Martingale Inequalities

Martingale inequalities are an important subject in the study of stochastic processes. The subject of this post is Doob’s inequalities which bound the distribution of the maximum value of a martingale in terms of its terminal distribution, and is a consequence of the optional sampling theorem. We work with respect to a filtered probability space ${(\Omega,\mathcal{F},\{\mathcal{F}_t\}_{t\ge 0},{\mathbb P})}$ . The absolute maximum process of a martingale is denoted by ${X^*_t\equiv\sup_{s\le t}\vert X_s\vert}$ . For any real number ${p\ge 1}$ , the ${L^p}$ -norm of a random variable ${Z}$ is

$\displaystyle \Vert Z\Vert_p\equiv{\mathbb E}[|Z|^p]^{1/p}.$

Then, Doob’s inequalities bound the distribution of the maximum of a martingale by the ${L^1}$ -norm of its terminal value, and bound the ${L^p}$ -norm of its maximum by the ${L^p}$ -norm of its terminal value for all ${p>1}$ .

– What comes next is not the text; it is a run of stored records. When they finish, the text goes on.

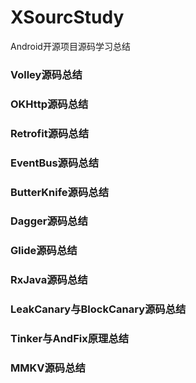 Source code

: # XSourcStudy
Android开源项目源码学习总结

### Volley源码总结
### OKHttp源码总结
### Retrofit源码总结
### EventBus源码总结
### ButterKnife源码总结
### Dagger源码总结
### Glide源码总结
### RxJava源码总结
### LeakCanary与BlockCanary源码总结
### Tinker与AndFix原理总结
### MMKV源码总结
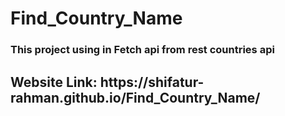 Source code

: # Find_Country_Name
<h3> This project using in Fetch api from rest countries api  </h3>

<h2> Website Link: https://shifatur-rahman.github.io/Find_Country_Name/ </h2>
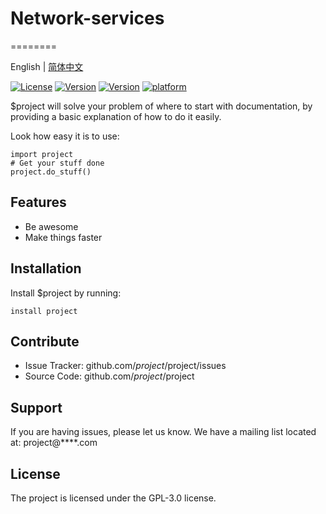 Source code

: 
# Network-services
========

 English | [简体中文](./README_CN.md)

 [![License](https://img.shields.io/github/license/Acmen-Team/Network-services)](LICENSE)
[![Version](https://img.shields.io/badge/Sever-V1.2.2-blue)](https://github.com/Acmen-Team/Network-services/blob/master/src/services/v_server_1/server_Tcp_cs_2.2.cpp)
[![Version](https://img.shields.io/badge/Client-V1.2.2-blue)](https://github.com/Acmen-Team/Network-services/blob/master/src/Client/v_client_1/client_Tcp_cs_2.2.cpp)
[![platform](https://img.shields.io/badge/platform-Windows----Linux-lightgrey)]()


$project will solve your problem of where to start with documentation,
by providing a basic explanation of how to do it easily.
 
Look how easy it is to use:
 
    import project
    # Get your stuff done
    project.do_stuff()
 
Features
--------
 
- Be awesome
- Make things faster
 
Installation
------------
 
Install $project by running:
 
    install project
 
Contribute
----------
 
- Issue Tracker: github.com/$project/$project/issues
- Source Code: github.com/$project/$project
 
Support
-------
 
If you are having issues, please let us know.
We have a mailing list located at: project@****.com
 
License
-------
 
The project is licensed under the GPL-3.0 license. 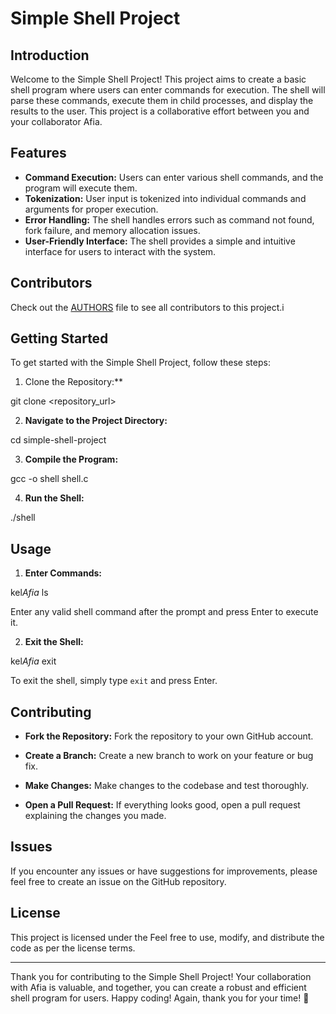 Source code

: 
# Simple Shell Project

## Introduction

Welcome to the Simple Shell Project! This project aims to create a basic shell program where users can enter commands for execution. The shell will parse these commands, execute them in child processes, and display the results to the user. This project is a collaborative effort between you and your collaborator Afia.

## Features

- **Command Execution:** Users can enter various shell commands, and the program will execute them.
- **Tokenization:** User input is tokenized into individual commands and arguments for proper execution.
- **Error Handling:** The shell handles errors such as command not found, fork failure, and memory allocation issues.
- **User-Friendly Interface:** The shell provides a simple and intuitive interface for users to interact with the system.

## Contributors

Check out the [AUTHORS](AUTHORS) file to see all contributors to this project.i

## Getting Started

To get started with the Simple Shell Project, follow these steps:

1. Clone the Repository:**

git clone <repository_url>


2. **Navigate to the Project Directory:**

cd simple-shell-project


3. **Compile the Program:**

gcc -o shell shell.c


4. **Run the Shell:**

./shell


## Usage

1. **Enter Commands:**

kel$Afia$ ls

Enter any valid shell command after the prompt and press Enter to execute it.

2. **Exit the Shell:**

kel$Afia$ exit

To exit the shell, simply type `exit` and press Enter.

## Contributing

- **Fork the Repository:** Fork the repository to your own GitHub account.

- **Create a Branch:** Create a new branch to work on your feature or bug fix.

- **Make Changes:** Make changes to the codebase and test thoroughly.

- **Open a Pull Request:** If everything looks good, open a pull request explaining the changes you made.

## Issues

If you encounter any issues or have suggestions for improvements, please feel free to create an issue on the GitHub repository.

## License

This project is licensed under the  Feel free to use, modify, and distribute the code as per the license terms.

---

Thank you for contributing to the Simple Shell Project! Your collaboration with Afia is valuable, and together, you can create a robust and efficient shell program for users. Happy coding! Again, thank you for your time! 🚀
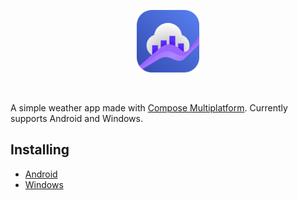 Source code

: <p align="center">
  <img src="images/icon-rounded.svg" width="100">
</p>

<br>

A simple weather app made with [Compose Multiplatform](https://www.jetbrains.com/lp/compose-multiplatform/). Currently supports Android and Windows.

## Installing

- [Android](../../releases/download/nightly/weather-nightly.apk)
- [Windows](../../releases/download/nightly/weather-nightly.msi)

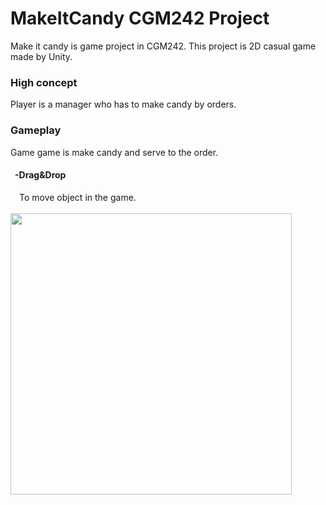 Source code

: # MakeItCandy CGM242 Project
Make it candy is game project in CGM242. This project is 2D casual game made by Unity.

### High concept
Player is a manager who has to make candy by orders.

### Gameplay
Game game is make candy and serve to the order. <br>
#### &ensp;-Drag&Drop
&emsp;To move object in the game.<br><br>
<img src="https://github.com/Sahapat/MakeItCandy-Android-/blob/master/Captures/Drag%26Drop-Fail-_2.gif" width="450"> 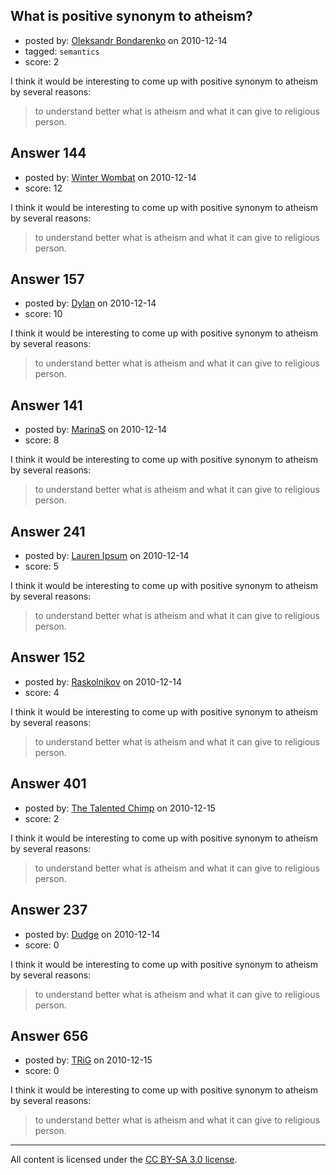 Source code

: ## What is positive synonym to atheism?

- posted by: [Oleksandr Bondarenko](https://stackexchange.com/users/-1/91-oleksandr-bondarenko) on 2010-12-14
- tagged: `semantics`
- score: 2

I think it would be interesting to come up with positive synonym to atheism by several reasons:
> to understand better what is atheism and
what it can give to religious person. 


## Answer 144

- posted by: [Winter Wombat](https://stackexchange.com/users/-1/52-winter-wombat) on 2010-12-14
- score: 12

I think it would be interesting to come up with positive synonym to atheism by several reasons:
> to understand better what is atheism and
what it can give to religious person. 


## Answer 157

- posted by: [Dylan](https://stackexchange.com/users/-1/109-dylan) on 2010-12-14
- score: 10

I think it would be interesting to come up with positive synonym to atheism by several reasons:
> to understand better what is atheism and
what it can give to religious person. 


## Answer 141

- posted by: [MarinaS](https://stackexchange.com/users/-1/126-marinas) on 2010-12-14
- score: 8

I think it would be interesting to come up with positive synonym to atheism by several reasons:
> to understand better what is atheism and
what it can give to religious person. 


## Answer 241

- posted by: [Lauren Ipsum](https://stackexchange.com/users/-1/71-lauren-ipsum) on 2010-12-14
- score: 5

I think it would be interesting to come up with positive synonym to atheism by several reasons:
> to understand better what is atheism and
what it can give to religious person. 


## Answer 152

- posted by: [Raskolnikov](https://stackexchange.com/users/-1/144-raskolnikov) on 2010-12-14
- score: 4

I think it would be interesting to come up with positive synonym to atheism by several reasons:
> to understand better what is atheism and
what it can give to religious person. 


## Answer 401

- posted by: [The Talented Chimp](https://stackexchange.com/users/-1/210-the-talented-chimp) on 2010-12-15
- score: 2

I think it would be interesting to come up with positive synonym to atheism by several reasons:
> to understand better what is atheism and
what it can give to religious person. 


## Answer 237

- posted by: [Dudge](https://stackexchange.com/users/-1/172-dudge) on 2010-12-14
- score: 0

I think it would be interesting to come up with positive synonym to atheism by several reasons:
> to understand better what is atheism and
what it can give to religious person. 


## Answer 656

- posted by: [TRiG](https://stackexchange.com/users/-1/263-trig) on 2010-12-15
- score: 0

I think it would be interesting to come up with positive synonym to atheism by several reasons:
> to understand better what is atheism and
what it can give to religious person. 



---

All content is licensed under the [CC BY-SA 3.0 license](https://creativecommons.org/licenses/by-sa/3.0/).
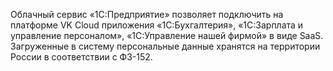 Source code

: Облачный сервис «1С:Предприятие» позволяет подключить на платформе VK Cloud приложения «1С:Бухгалтерия», «1С:Зарплата и управление персоналом», «1С:Управление нашей фирмой» в виде SaaS. Загруженные в систему персональные данные хранятся на территории России в соответствии с ФЗ-152. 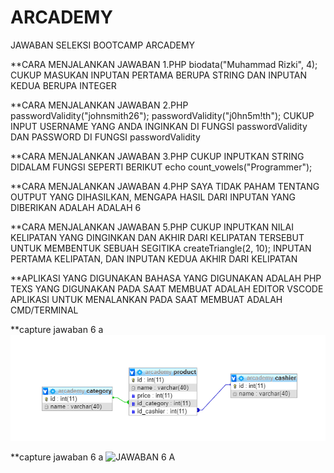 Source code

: # ARCADEMY
JAWABAN SELEKSI BOOTCAMP ARCADEMY


**CARA MENJALANKAN JAWABAN 1.PHP
biodata("Muhammad Rizki", 4);
CUKUP MASUKAN INPUTAN PERTAMA BERUPA STRING DAN INPUTAN KEDUA BERUPA INTEGER

**CARA MENJALANKAN JAWABAN 2.PHP
passwordValidity("johnsmith26");
passwordValidity("j0hn5m!th");
CUKUP INPUT USERNAME YANG ANDA INGINKAN DI FUNGSI passwordValidity DAN PASSWORD DI FUNGSI passwordValidity


**CARA MENJALANKAN JAWABAN 3.PHP
CUKUP INPUTKAN STRING DIDALAM FUNGSI SEPERTI BERIKUT
echo count_vowels("Programmer");

**CARA MENJALANKAN JAWABAN 4.PHP
SAYA TIDAK PAHAM TENTANG OUTPUT YANG DIHASILKAN, MENGAPA HASIL DARI INPUTAN YANG DIBERIKAN ADALAH ADALAH 6


**CARA MENJALANKAN JAWABAN 5.PHP 
CUKUP INPUTKAN NILAI KELIPATAN YANG DINGINKAN DAN AKHIR DARI KELIPATAN TERSEBUT UNTUK MEMBENTUK SEBUAH SEGITIKA
createTriangle(2, 10);
INPUTAN PERTAMA KELIPATAN, DAN INPUTAN KEDUA AKHIR DARI KELIPATAN



**APLIKASI YANG DIGUNAKAN
  BAHASA YANG DIGUNAKAN ADALAH PHP
  TEXS YANG DIGUNAKAN PADA SAAT MEMBUAT ADALAH EDITOR VSCODE
  APLIKASI UNTUK MENALANKAN PADA SAAT MEMBUAT ADALAH  CMD/TERMINAL



**capture jawaban 6 a
![JAWABAN 6 A](https://github.com/mrizki0020/ARCADEMY/blob/master/database.png)

**capture jawaban 6 a
![JAWABAN 6 A]()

Theorem 1 Let ${X}$ be a cadlag martingale and ${t>0}$ . Then

for every ${K>0}$ ,
$\displaystyle {\mathbb P}(X^*_t\ge K)\le\frac{\lVert X_t\rVert_1}{K}.$

for every ${p>1}$ ,
$\displaystyle \lVert X^*_t\rVert_p\le \frac{p}{p-1}\Vert X_t\Vert_p.$

$\displaystyle \lVert X^*_t\rVert_1\le\frac e{e-1}{\mathbb E}\left[\lvert X_t\rvert \log\lvert X_t\rvert+1\right].$

We can define a topology on the space of cadlag martingales so that a sequence ${X^n}$ of martingales converges to a limit ${X}$ if ${\Vert X^n_t-X_t\Vert_p\rightarrow 0}$ as ${n\rightarrow\infty}$ . It is clear that ${\Vert X_t\Vert_p\le\Vert X^*_t\Vert_p}$ for any process and, consequently Doob’s second inequality above shows that this topology is equivalent to the seemingly much stronger condition that ${\Vert(X^n-X)^*_t\Vert_p\rightarrow 0}$ , for any ${p>1}$ .

The second statement above does not extend to ${p=1}$ to give a bound for ${\lVert X^*_t\rVert_1}$ in terms of ${\lVert X_t\rVert_1}$ . Instead, we have the rather weaker third statement above, which requires ${X_t\log\lvert X_t\rvert}$ to be integrable in order to give a nontrivial upper bound. In fact, there exist martingales X such that the maximum ${X^*_t}$ has infinite expectation at all positive times even though, by definition, ${\lVert X_t\rVert_1}$ is finite.

Doob’s martingale inequalities are a consequence of the following inequalities applied to the submartingale ${|X_t|}$ .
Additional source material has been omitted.